Wednesday, October 29, 2008

Jobs: The iPhone is Apple's netbook

Continued...According to Gartner, netbooks made up about 5% of U.S. mobile PC sales last quarter, one to two percentage points over the same period the year before. Their strong sales, said Gartner, were due in large part to the gloomy global economic climate.

"I don't know how Apple can play there," said Gartner analyst Mikako Kitagawa in an interview last week. And ignoring netbooks could come back to haunt Apple. "Mini-notebooks are expanding the market, but if you're not in the mini-notebook market, your market share will definitely shrink," Kitagawa said. "People will want to save $50, $100."

Jobs disputed the idea that Apple is required to participate in the battle for netbook market share, and he disagreed with the thinking that the company had to fight off rivals by reducing its prices. "Is the downturn going to drive some of our customers to those lower segments of the marketplace and get to buy lesser products?" he asked. "I will be surprised if that happens in large numbers, and I actually think that there are still a tremendous number of customers that we don't have in the Windows world ... who would like to and can afford to buy Apple products. So we'll see what the ratio of those two things are, but we're not tremendously worried."
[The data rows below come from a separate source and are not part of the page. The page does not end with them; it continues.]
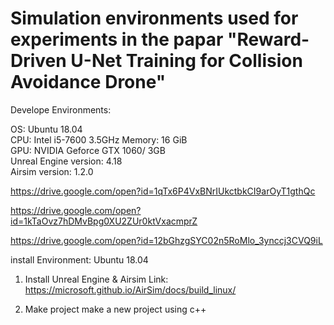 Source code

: # Simulation environments used for experiments in the papar "Reward-Driven U-Net Training for Collision Avoidance Drone"

Develope Environments:

OS: Ubuntu 18.04  
CPU: Intel i5-7600 3.5GHz
Memory: 16 GiB  
GPU: NVIDIA Geforce GTX 1060/ 3GB  
Unreal Engine version: 4.18  
Airsim version: 1.2.0  


https://drive.google.com/open?id=1qTx6P4VxBNrIUkctbkCI9arOyT1gthQc

https://drive.google.com/open?id=1kTaOvz7hDMvBpg0XU2ZUr0ktVxacmprZ

https://drive.google.com/open?id=12bGhzgSYC02n5RoMlo_3ynccj3CVQ9iL


install Environment: Ubuntu 18.04

1) Install Unreal Engine & Airsim
Link: https://microsoft.github.io/AirSim/docs/build_linux/

2) Make project 
make a new project using c++

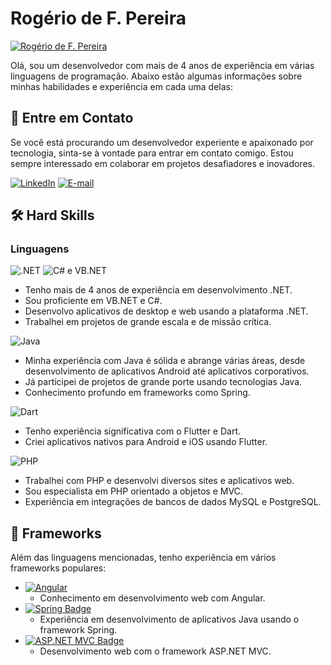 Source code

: # Rogério de F. Pereira  
[![Rogério de F. Pereira](https://img.shields.io/badge/rogeriorfp-000?style=for-the-badge&logo=github&logoColor=white)](https://github.com/rogeriorfp)

Olá, sou um desenvolvedor com mais de 4 anos de experiência em várias linguagens de programação. Abaixo estão algumas informações sobre minhas habilidades e experiência em cada uma delas:

## 📖 Entre em Contato

Se você está procurando um desenvolvedor experiente e apaixonado por tecnologia, sinta-se à vontade para entrar em contato comigo. Estou sempre interessado em colaborar em projetos desafiadores e inovadores.

[![LinkedIn](https://img.shields.io/badge/LinkedIn-000?style=for-the-badge&logo=linkedin&logoColor=0E76A8)](https://www.linkedin.com/in/rog%C3%A9rio-de-freitas-pereira/) 
[![E-mail](https://img.shields.io/badge/-Email-000?style=for-the-badge&logo=microsoft-outlook&logoColor=007BFF)](mailto:rogeriorfp@hotmail.com)

## 🛠️ Hard Skills  

### Linguagens

![.NET](https://img.shields.io/badge/.NET-5C2D91?style=for-the-badge&logo=.net&logoColor=white) ![C#](https://img.shields.io/badge/C%23-239120?style=for-the-badge&logo=c-sharp&logoColor=white) e VB.NET

- Tenho mais de 4 anos de experiência em desenvolvimento .NET.
- Sou proficiente em VB.NET e C#.
- Desenvolvo aplicativos de desktop e web usando a plataforma .NET.
- Trabalhei em projetos de grande escala e de missão crítica.

 ![Java](https://img.shields.io/badge/Java-ED8B00?style=for-the-badge&logo=openjdk&logoColor=white)

- Minha experiência com Java é sólida e abrange várias áreas, desde desenvolvimento de aplicativos Android até aplicativos corporativos.
- Já participei de projetos de grande porte usando tecnologias Java.
- Conhecimento profundo em frameworks como Spring.

 ![Dart](https://img.shields.io/badge/Dart-000?style=for-the-badge&logo=dart&logoColor=0175C2)

- Tenho experiência significativa com o Flutter e Dart.
- Criei aplicativos nativos para Android e iOS usando Flutter.



![PHP](https://img.shields.io/badge/PHP-000?style=for-the-badge&logo=php&logoColor=777884)

- Trabalhei com PHP e desenvolvi diversos sites e aplicativos web.
- Sou especialista em PHP orientado a objetos e MVC.
- Experiência em integrações de bancos de dados MySQL e PostgreSQL.

## 🧰 Frameworks

Além das linguagens mencionadas, tenho experiência em vários frameworks populares:

- [![Angular](https://img.shields.io/badge/Angular-000?style=for-the-badge&logo=angular&logoColor=C3002F)](https://angular.io)
  - Conhecimento em desenvolvimento web com Angular.
- [![Spring Badge](https://img.shields.io/badge/Spring-6DB33F?style=for-the-badge&logo=spring&logoColor=white)](https://spring.io/)
  - Experiência em desenvolvimento de aplicativos Java usando o framework Spring.
- [![ASP.NET MVC Badge](https://img.shields.io/badge/ASP.NET%20MVC-blue)](https://dotnet.microsoft.com/apps/aspnet/mvc)
  - Desenvolvimento web com o framework ASP.NET MVC.

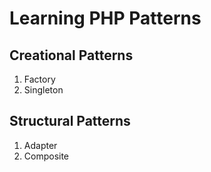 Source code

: # Learning PHP Patterns
## Creational Patterns
1. Factory
2. Singleton
## Structural Patterns
1. Adapter
2. Composite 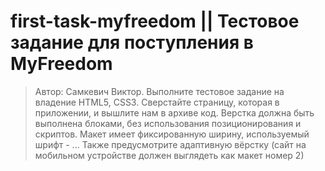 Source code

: # first-task-myfreedom || Тестовое задание для поступления в MyFreedom
> Автор: Самкевич Виктор.
Выполните тестовое задание на владение HTML5, CSS3. 
Сверстайте страницу, которая в приложении, и вышлите нам в архиве код. 
Верстка должна быть выполнена блоками, без использования позиционирования и скриптов. Макет имеет фиксированную ширину, используемый шрифт -  ...
Также предусмотрите адаптивную вёрстку (сайт на мобильном устройстве должен выглядеть как макет номер 2)
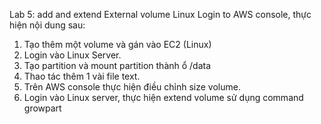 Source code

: Lab 5: add and extend External volume Linux 
Login to AWS console, thực hiện nội dung sau:
1. Tạo thêm một volume và gán vào EC2 (Linux)
2. Login vào Linux Server. 
3. Tạo partition và mount partition thành ổ /data 
4. Thao tác thêm 1 vài file text.
5. Trên AWS console thực hiện điều chỉnh size volume. 
6. Login vào Linux server, thực hiện extend volume sử dụng command growpart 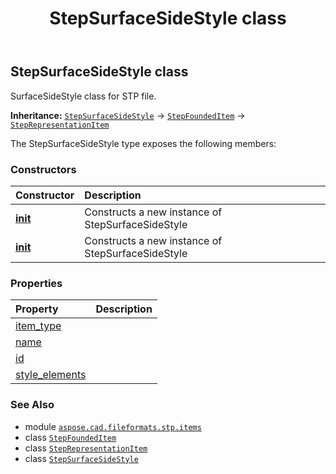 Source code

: ﻿---
title: StepSurfaceSideStyle class
second_title: Aspose.CAD for Python via .NET API References
description: 
type: docs
weight: 670
url: /python-net/aspose.cad.fileformats.stp.items/stepsurfacesidestyle/
is_root: false
---

## StepSurfaceSideStyle class

SurfaceSideStyle class for STP file.



**Inheritance:** [`StepSurfaceSideStyle`](/cad/python-net/aspose.cad.fileformats.stp.items/stepsurfacesidestyle) → 
[`StepFoundedItem`](/cad/python-net/aspose.cad.fileformats.stp.items/stepfoundeditem) → 
[`StepRepresentationItem`](/cad/python-net/aspose.cad.fileformats.stp.items/steprepresentationitem)



The StepSurfaceSideStyle type exposes the following members:

### Constructors
| Constructor | Description |
| :- | :- |
| [__init__](/cad/python-net/aspose.cad.fileformats.stp.items/stepsurfacesidestyle/__init__/#) | Constructs a new instance of StepSurfaceSideStyle |
| [__init__](/cad/python-net/aspose.cad.fileformats.stp.items/stepsurfacesidestyle/__init__/#str) | Constructs a new instance of StepSurfaceSideStyle |


### Properties
| Property | Description |
| :- | :- |
| [item_type](/cad/python-net/aspose.cad.fileformats.stp.items/stepsurfacesidestyle/item_type) |  |
| [name](/cad/python-net/aspose.cad.fileformats.stp.items/stepsurfacesidestyle/name) |  |
| [id](/cad/python-net/aspose.cad.fileformats.stp.items/stepsurfacesidestyle/id) |  |
| [style_elements](/cad/python-net/aspose.cad.fileformats.stp.items/stepsurfacesidestyle/style_elements) |  |



### See Also
* module [`aspose.cad.fileformats.stp.items`](..)
* class [`StepFoundedItem`](/cad/python-net/aspose.cad.fileformats.stp.items/stepfoundeditem)
* class [`StepRepresentationItem`](/cad/python-net/aspose.cad.fileformats.stp.items/steprepresentationitem)
* class [`StepSurfaceSideStyle`](/cad/python-net/aspose.cad.fileformats.stp.items/stepsurfacesidestyle)
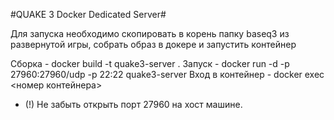 #QUAKE 3 Docker Dedicated Server#

Для запуска необходимо скопировать в корень папку baseq3 из развернутой игры, собрать образ в докере и запустить контейнер

 Сборка - docker build -t quake3-server .
 Запуск - docker run -d -p 27960:27960/udp -p 22:22 quake3-server
 Вход в контейнер - docker exec <номер контейнера>
 
 - (!) Не забыть открыть порт 27960 на хост машине.

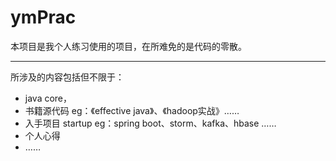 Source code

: # ymPrac
本项目是我个人练习使用的项目，在所难免的是代码的零散。
***

所涉及的内容包括但不限于：
* java core，
* 书籍源代码 eg：《effective java》、《hadoop实战》……
* 入手项目 startup eg：spring boot、storm、kafka、hbase ……
* 个人心得
* ……
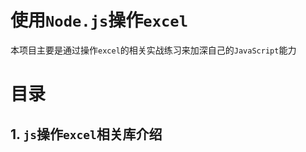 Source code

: # 使用`Node.js`操作`excel`

本项目主要是通过操作`excel`的相关实战练习来加深自己的`JavaScript`能力

# 目录
## 1. `js`操作`excel`相关库介绍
Apple sold a record 2.6 million Macs in its fiscal fourth quarter, which ended Sept. 30. Sales of its laptops, up 24% from the same time last year to 1.68 million, also set a record.

The company sold 6.9 million iPhones during the quarter, and it has sold more than 10 million of the devices since it launched the smart phone in July 2007. Apple does not break out sales of individual iPod models. End.